YOUR OBJECTIVE: Print the lines in the listing below that fall between the line with "totalement les déplacements." and the line with "ou deux mois", those two lines included, exactly as they stand and with nothing else.
(PROVIDED INFORMATION begins)
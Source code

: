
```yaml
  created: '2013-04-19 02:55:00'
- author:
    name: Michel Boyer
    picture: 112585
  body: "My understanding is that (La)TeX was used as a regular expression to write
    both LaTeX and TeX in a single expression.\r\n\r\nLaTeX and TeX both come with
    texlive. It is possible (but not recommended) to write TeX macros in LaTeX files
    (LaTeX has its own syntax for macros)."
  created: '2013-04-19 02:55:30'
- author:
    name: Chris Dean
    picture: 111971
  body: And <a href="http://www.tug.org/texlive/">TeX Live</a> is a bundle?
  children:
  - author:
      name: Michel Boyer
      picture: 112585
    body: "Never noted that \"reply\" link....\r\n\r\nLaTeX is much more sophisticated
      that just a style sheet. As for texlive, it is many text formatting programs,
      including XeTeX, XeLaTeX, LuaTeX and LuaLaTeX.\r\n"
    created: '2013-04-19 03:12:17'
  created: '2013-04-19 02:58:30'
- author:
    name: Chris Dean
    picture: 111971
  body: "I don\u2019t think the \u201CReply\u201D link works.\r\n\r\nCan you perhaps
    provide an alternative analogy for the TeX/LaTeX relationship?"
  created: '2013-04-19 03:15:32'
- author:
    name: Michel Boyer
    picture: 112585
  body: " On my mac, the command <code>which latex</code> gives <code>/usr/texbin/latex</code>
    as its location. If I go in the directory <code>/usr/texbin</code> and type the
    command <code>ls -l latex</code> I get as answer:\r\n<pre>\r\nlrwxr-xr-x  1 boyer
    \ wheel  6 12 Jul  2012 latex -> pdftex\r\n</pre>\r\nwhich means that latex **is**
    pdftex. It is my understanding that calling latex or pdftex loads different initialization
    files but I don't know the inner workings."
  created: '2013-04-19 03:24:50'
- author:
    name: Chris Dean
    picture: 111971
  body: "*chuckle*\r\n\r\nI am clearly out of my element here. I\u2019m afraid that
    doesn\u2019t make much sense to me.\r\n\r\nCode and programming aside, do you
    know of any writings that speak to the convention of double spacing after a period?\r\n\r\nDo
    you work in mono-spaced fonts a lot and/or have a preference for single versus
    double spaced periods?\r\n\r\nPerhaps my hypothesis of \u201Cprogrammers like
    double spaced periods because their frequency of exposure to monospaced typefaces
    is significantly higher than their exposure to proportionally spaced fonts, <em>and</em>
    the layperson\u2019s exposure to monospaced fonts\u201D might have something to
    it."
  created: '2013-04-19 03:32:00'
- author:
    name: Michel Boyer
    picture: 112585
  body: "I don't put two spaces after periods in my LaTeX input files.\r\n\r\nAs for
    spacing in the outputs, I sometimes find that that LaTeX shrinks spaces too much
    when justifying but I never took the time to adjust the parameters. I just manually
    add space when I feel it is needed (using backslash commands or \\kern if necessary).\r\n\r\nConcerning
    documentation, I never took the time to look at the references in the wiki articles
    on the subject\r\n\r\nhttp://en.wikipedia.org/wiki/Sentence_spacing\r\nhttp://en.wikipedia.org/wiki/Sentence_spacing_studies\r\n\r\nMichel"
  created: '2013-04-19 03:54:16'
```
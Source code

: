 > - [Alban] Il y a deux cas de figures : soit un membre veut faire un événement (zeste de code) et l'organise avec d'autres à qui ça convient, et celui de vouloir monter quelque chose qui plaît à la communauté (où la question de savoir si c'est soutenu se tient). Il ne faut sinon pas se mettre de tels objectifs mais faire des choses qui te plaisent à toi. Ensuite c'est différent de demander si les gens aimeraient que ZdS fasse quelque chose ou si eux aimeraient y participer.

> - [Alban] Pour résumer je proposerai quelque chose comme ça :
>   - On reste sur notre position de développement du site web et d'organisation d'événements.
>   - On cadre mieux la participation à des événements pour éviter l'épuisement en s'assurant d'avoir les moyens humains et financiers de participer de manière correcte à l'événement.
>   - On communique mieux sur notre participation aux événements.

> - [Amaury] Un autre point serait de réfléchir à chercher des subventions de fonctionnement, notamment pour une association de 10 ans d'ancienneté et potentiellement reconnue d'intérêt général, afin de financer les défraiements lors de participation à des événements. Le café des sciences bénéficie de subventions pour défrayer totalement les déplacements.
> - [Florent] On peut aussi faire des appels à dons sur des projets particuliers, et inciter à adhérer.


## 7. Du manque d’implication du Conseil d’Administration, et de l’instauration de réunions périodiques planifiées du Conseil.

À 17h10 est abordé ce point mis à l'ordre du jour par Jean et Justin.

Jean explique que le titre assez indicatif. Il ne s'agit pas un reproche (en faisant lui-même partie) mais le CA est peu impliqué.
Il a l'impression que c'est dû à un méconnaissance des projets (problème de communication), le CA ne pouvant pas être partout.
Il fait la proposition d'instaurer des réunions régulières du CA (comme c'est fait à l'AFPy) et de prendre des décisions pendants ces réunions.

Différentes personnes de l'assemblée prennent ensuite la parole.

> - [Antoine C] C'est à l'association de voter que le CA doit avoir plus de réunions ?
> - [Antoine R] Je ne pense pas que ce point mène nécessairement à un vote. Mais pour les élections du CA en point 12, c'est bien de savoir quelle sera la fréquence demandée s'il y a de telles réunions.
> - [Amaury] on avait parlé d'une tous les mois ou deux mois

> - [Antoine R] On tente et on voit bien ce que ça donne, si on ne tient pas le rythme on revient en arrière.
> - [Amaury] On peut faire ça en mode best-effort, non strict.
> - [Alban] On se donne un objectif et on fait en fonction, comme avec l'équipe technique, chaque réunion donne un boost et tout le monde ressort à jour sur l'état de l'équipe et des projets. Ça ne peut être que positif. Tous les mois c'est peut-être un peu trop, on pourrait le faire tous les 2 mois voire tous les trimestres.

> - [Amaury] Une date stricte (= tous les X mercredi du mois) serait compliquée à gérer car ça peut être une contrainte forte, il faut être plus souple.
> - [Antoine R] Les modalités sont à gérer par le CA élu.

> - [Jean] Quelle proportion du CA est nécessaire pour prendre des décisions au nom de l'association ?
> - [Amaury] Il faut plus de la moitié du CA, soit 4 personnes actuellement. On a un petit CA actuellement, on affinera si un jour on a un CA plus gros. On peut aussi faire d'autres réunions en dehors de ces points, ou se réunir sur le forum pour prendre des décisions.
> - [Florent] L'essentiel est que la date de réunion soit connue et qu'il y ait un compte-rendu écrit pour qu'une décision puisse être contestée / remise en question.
(PROVIDED INFORMATION ends)
(PROVIDED INFORMATION begins)
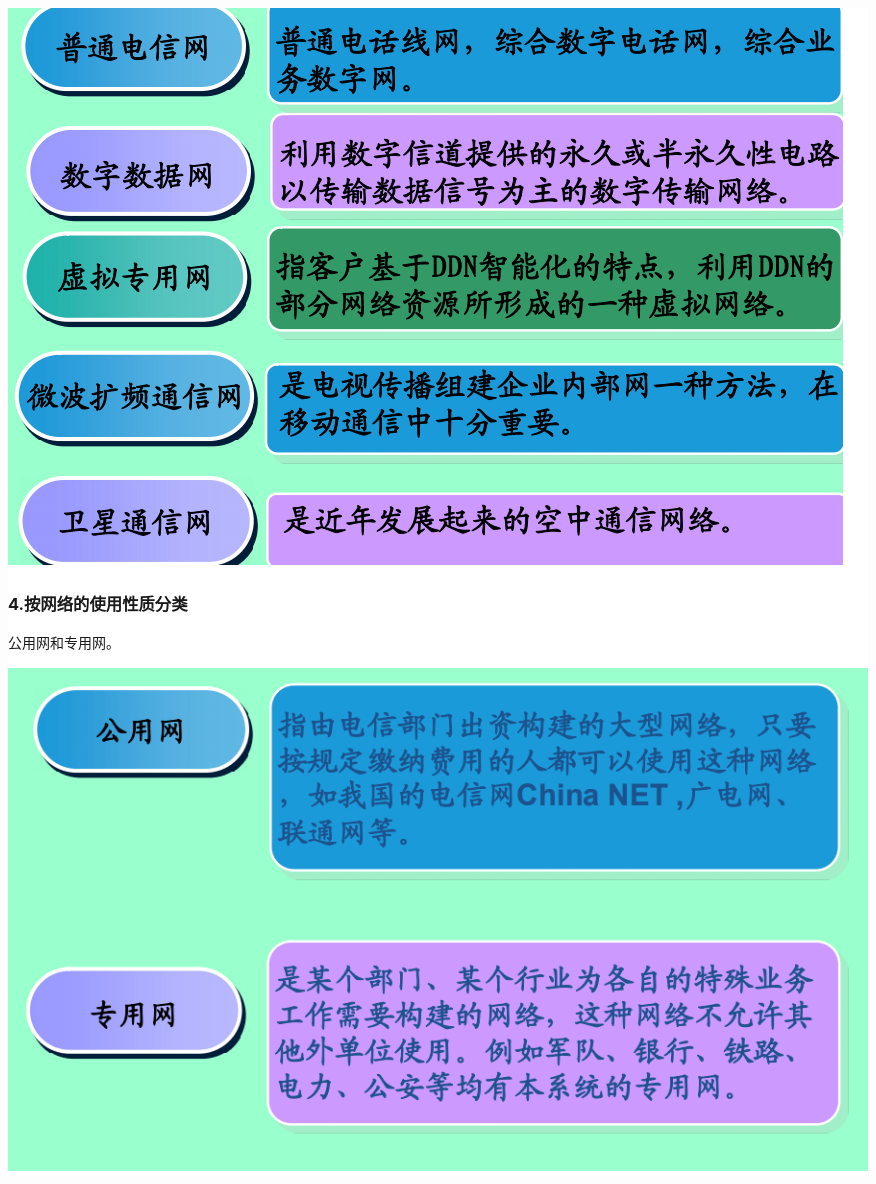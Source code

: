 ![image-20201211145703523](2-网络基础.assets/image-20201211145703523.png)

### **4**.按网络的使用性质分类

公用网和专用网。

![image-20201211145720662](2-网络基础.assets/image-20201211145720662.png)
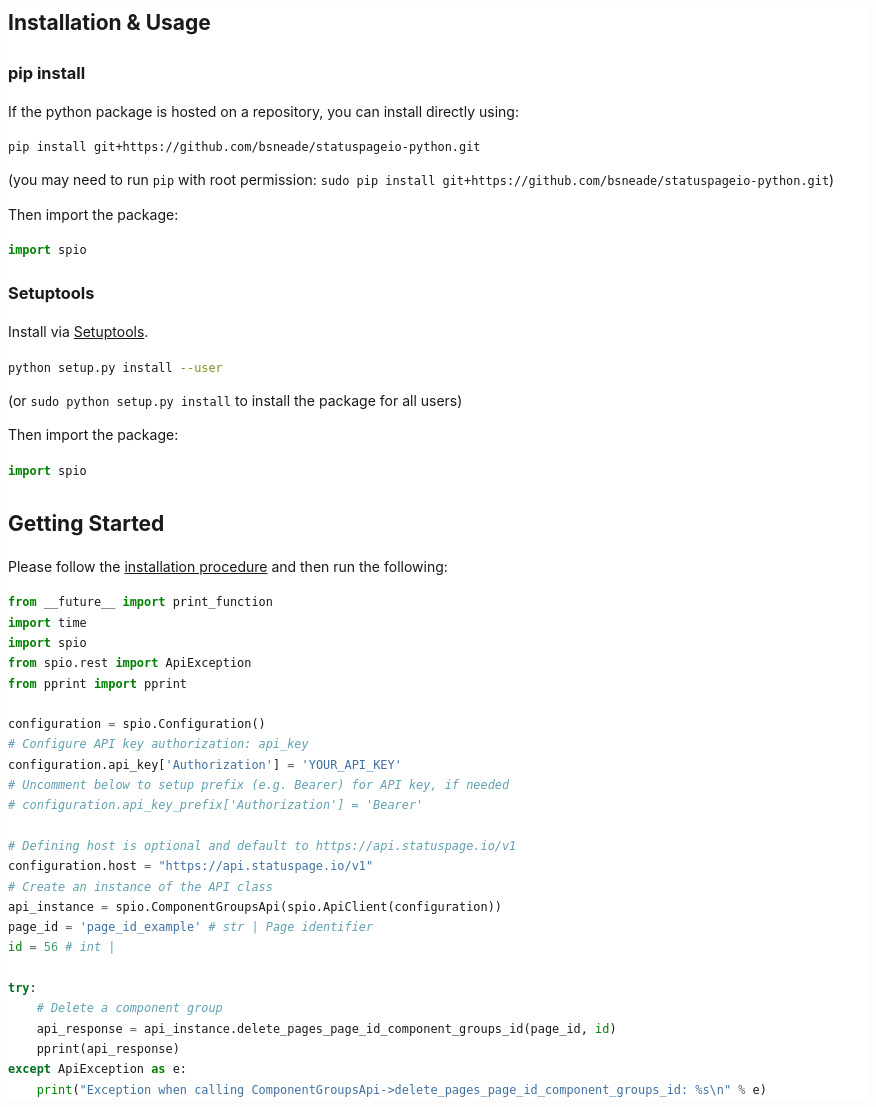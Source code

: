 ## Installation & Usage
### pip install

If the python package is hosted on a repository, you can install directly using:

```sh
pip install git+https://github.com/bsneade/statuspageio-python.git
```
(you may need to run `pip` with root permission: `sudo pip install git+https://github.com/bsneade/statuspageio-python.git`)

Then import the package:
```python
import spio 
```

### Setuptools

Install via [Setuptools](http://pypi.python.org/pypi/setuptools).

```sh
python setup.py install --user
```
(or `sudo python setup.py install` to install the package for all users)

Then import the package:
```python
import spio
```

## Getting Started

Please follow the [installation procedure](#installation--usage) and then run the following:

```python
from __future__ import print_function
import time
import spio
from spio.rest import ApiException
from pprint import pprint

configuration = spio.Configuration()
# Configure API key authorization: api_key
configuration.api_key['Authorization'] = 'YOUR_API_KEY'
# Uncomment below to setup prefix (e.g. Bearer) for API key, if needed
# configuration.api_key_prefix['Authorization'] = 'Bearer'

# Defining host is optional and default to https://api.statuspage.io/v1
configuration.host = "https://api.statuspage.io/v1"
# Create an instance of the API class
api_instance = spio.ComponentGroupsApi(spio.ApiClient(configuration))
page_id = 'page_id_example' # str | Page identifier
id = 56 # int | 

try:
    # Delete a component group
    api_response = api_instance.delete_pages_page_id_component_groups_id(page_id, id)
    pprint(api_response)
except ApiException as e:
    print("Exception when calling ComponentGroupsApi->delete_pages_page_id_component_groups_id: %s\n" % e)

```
(PROVIDED INFORMATION ends)
SOLUTION TO THE PROBLEM:
> - [Amaury] Un autre point serait de réfléchir à chercher des subventions de fonctionnement, notamment pour une association de 10 ans d'ancienneté et potentiellement reconnue d'intérêt général, afin de financer les défraiements lors de participation à des événements. Le café des sciences bénéficie de subventions pour défrayer totalement les déplacements.
> - [Florent] On peut aussi faire des appels à dons sur des projets particuliers, et inciter à adhérer.


## 7. Du manque d’implication du Conseil d’Administration, et de l’instauration de réunions périodiques planifiées du Conseil.

À 17h10 est abordé ce point mis à l'ordre du jour par Jean et Justin.

Jean explique que le titre assez indicatif. Il ne s'agit pas un reproche (en faisant lui-même partie) mais le CA est peu impliqué.
Il a l'impression que c'est dû à un méconnaissance des projets (problème de communication), le CA ne pouvant pas être partout.
Il fait la proposition d'instaurer des réunions régulières du CA (comme c'est fait à l'AFPy) et de prendre des décisions pendants ces réunions.

Différentes personnes de l'assemblée prennent ensuite la parole.

> - [Antoine C] C'est à l'association de voter que le CA doit avoir plus de réunions ?
> - [Antoine R] Je ne pense pas que ce point mène nécessairement à un vote. Mais pour les élections du CA en point 12, c'est bien de savoir quelle sera la fréquence demandée s'il y a de telles réunions.
> - [Amaury] on avait parlé d'une tous les mois ou deux mois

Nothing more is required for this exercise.